[WORK INSTRUCTIONS] All of the data below is to be copied again without changes.

--------------------------------------------------

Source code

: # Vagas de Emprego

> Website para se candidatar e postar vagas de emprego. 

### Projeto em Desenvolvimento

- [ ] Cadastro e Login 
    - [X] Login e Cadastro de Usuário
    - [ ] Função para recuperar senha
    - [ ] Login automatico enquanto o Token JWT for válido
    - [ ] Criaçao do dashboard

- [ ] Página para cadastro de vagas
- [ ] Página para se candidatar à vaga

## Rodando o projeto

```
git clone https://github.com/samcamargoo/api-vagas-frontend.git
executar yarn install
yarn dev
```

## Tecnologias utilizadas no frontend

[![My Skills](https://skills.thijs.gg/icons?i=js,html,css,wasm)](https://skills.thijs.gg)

--------------------------------------------------

[ANSWER TO THIS PROBLEM]
Source code

: # Vagas de Emprego

> Website para se candidatar e postar vagas de emprego. 

### Projeto em Desenvolvimento

- [ ] Cadastro e Login 
    - [X] Login e Cadastro de Usuário
    - [ ] Função para recuperar senha
    - [ ] Login automatico enquanto o Token JWT for válido
    - [ ] Criaçao do dashboard

- [ ] Página para cadastro de vagas
- [ ] Página para se candidatar à vaga

## Rodando o projeto

```
git clone https://github.com/samcamargoo/api-vagas-frontend.git
executar yarn install
yarn dev
```

## Tecnologias utilizadas no frontend

[![My Skills](https://skills.thijs.gg/icons?i=js,html,css,wasm)](https://skills.thijs.gg)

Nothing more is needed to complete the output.